В мозгу застучало: «мы в мире, где нет антибиотиков».
— Хорошо все. Еще седмица и пройдет, — раздалось у моего уха. Почему-то тоже шепотом.
Я подняла взгляд на хванца. Он не смотрел на меня, а я снова подумала о том, какие длинные у него ресницы. А еще у него на лице была россыпь веснушек. Едва заметных, но с такого расстояния их можно было даже сосчитать. Впрочем, считать пришлось бы очень долго: скулы, переносица и даже губы были усеяны бледными веснушками. Я невольно улыбнулась, и он, почувствовав это, поднял вопросительный взгляд.
— У тебя веснушки.
В серых глазах отразилось недоумение.
— Пятнышки на лице. У нас это называется…
— Я знаю, что такое «веснушки», — откликнулся он. — Просто…
Его взгляд скользнул по моему лицу, а губы тронула смущенная улыбка.

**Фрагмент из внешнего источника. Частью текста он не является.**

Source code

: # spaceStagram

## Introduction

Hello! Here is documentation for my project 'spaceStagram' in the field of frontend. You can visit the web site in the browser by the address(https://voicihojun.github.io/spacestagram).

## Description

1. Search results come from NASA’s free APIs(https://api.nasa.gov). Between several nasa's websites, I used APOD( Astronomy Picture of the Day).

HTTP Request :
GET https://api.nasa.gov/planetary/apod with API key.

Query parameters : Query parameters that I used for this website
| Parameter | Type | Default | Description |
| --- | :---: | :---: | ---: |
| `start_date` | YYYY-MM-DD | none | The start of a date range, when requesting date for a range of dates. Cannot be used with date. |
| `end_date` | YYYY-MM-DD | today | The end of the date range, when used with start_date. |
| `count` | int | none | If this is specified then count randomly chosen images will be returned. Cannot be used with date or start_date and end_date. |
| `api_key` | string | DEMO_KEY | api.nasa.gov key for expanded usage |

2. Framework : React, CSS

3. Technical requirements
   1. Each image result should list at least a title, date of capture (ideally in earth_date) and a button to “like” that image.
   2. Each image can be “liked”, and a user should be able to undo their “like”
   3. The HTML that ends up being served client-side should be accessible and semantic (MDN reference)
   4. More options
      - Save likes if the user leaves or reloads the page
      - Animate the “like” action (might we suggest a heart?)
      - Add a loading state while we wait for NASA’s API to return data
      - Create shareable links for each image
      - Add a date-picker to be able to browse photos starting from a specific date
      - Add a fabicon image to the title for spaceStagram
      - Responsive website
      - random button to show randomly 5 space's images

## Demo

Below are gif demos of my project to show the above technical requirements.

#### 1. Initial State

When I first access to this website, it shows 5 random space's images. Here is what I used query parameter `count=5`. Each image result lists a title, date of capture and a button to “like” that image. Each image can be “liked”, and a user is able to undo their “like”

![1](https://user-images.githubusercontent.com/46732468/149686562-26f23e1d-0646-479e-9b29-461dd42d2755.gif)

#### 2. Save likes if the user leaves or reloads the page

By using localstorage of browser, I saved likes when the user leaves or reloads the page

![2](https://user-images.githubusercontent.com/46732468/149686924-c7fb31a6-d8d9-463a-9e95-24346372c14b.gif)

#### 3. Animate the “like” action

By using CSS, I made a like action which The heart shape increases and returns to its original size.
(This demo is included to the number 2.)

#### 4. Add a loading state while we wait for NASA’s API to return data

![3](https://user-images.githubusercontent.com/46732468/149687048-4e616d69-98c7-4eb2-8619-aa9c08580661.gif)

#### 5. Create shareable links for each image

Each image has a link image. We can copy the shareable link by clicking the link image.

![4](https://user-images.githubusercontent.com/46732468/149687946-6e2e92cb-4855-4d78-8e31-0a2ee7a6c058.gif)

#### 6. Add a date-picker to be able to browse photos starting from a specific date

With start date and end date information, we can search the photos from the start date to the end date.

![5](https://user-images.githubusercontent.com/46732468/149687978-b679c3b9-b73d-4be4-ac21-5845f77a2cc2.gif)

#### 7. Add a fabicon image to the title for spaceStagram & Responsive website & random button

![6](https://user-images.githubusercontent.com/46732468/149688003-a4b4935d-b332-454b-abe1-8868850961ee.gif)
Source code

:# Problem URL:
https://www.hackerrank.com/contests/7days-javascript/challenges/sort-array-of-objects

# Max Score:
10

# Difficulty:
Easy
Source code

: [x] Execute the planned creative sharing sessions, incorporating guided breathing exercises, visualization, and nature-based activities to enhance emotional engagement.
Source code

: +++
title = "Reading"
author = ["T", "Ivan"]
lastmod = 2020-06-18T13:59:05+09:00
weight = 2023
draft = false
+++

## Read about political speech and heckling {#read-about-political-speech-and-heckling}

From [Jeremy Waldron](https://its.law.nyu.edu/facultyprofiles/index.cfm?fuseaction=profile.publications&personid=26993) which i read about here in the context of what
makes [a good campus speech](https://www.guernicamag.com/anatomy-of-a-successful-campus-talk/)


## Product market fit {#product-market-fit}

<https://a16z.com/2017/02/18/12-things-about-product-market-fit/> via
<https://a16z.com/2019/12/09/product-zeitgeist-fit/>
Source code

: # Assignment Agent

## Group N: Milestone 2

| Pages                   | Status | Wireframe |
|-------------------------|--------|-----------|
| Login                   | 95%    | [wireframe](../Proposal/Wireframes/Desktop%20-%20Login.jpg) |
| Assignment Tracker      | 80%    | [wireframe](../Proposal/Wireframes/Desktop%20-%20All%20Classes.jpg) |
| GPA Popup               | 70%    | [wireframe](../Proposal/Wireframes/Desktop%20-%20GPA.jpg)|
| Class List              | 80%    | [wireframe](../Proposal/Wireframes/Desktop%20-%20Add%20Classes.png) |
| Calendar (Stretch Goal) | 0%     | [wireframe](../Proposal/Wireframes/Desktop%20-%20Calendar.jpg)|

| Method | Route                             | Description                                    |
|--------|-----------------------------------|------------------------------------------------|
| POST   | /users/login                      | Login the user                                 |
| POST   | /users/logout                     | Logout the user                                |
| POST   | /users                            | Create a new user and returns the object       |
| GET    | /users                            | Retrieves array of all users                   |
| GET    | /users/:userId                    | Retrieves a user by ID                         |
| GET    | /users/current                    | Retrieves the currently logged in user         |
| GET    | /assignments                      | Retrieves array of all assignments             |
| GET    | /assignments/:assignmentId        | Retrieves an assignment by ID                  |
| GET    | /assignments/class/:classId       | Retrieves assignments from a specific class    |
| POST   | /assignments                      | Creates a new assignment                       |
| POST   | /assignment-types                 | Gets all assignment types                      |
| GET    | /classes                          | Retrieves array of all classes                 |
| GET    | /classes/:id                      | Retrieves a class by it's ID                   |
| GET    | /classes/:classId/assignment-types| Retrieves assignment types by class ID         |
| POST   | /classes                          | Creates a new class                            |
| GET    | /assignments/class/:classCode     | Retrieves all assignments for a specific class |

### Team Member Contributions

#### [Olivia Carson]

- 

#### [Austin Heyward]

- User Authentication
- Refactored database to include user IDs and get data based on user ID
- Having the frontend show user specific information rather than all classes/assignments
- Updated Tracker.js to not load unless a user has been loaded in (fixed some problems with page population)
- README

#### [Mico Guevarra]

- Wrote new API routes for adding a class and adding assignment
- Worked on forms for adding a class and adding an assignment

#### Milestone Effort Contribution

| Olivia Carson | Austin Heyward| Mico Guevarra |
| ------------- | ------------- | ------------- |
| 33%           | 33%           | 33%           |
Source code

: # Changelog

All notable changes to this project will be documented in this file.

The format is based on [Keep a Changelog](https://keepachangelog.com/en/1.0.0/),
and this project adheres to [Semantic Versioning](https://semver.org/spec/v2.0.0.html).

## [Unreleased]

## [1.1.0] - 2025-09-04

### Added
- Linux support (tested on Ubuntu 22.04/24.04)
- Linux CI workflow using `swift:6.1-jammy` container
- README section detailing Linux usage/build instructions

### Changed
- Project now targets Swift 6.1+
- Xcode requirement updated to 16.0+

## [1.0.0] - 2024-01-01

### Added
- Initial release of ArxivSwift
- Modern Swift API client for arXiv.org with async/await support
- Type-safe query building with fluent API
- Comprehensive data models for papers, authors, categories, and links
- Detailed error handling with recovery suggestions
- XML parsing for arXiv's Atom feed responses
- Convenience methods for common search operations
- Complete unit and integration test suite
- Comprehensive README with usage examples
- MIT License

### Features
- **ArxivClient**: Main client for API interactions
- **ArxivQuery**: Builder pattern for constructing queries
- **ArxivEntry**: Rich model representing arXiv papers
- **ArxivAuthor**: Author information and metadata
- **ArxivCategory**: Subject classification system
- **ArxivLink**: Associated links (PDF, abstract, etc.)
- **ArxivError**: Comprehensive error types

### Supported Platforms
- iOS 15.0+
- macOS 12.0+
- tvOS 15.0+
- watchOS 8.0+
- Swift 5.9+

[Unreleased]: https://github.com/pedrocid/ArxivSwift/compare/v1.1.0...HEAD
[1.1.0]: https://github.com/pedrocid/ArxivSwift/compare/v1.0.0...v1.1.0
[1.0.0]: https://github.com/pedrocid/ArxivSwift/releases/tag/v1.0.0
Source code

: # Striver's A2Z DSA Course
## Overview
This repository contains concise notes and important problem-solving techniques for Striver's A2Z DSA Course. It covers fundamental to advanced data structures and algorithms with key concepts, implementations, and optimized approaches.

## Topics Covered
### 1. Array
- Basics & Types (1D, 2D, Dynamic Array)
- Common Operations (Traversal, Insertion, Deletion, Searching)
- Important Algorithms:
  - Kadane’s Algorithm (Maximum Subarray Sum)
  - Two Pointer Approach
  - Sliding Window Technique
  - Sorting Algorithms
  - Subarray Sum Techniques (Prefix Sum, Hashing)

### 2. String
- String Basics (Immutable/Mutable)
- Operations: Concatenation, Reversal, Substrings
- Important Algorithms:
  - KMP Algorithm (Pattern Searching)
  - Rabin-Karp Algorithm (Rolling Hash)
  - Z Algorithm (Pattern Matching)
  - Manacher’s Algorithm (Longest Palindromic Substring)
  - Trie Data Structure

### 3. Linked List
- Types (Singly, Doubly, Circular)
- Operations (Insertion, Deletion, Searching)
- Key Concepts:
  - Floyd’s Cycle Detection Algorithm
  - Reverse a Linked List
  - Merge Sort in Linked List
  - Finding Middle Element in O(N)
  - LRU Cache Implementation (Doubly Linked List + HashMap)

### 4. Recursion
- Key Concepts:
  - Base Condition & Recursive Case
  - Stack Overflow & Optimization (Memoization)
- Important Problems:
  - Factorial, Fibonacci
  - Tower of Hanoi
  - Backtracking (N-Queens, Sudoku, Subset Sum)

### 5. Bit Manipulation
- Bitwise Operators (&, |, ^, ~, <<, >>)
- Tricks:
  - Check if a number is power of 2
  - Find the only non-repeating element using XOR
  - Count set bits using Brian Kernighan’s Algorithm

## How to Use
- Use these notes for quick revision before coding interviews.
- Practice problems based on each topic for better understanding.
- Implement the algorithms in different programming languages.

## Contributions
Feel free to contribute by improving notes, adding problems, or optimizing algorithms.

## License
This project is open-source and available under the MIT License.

— У тебя тоже. Да они почти у всех летом.
Я кивнула и в смятении опустила голову, чувствуя сильное волнение. Как нелепо. Кажется, я все-таки не погорячилась вчера, когда пришла к неутешительным для себя выводам о природе моих эмоций по отношению к этому мальчишке. Глубоко вздохнув, я вновь посмотрела на рубцы и деловито спросила:
— Ты хоть мажешь чем?
— Да, — кашлянув, ответил он.
Я почувствовала, что уши начинают гореть. Впрочем, это можно было списать на жару.
— А швы снимать надо?
— Сегодня буду.
— Тебе помочь?
Вопрос сорвался с губ раньше, чем я успела подумать. Как я помогу, если даже при виде этого шва едва дышу? Голова уже начинала кружиться.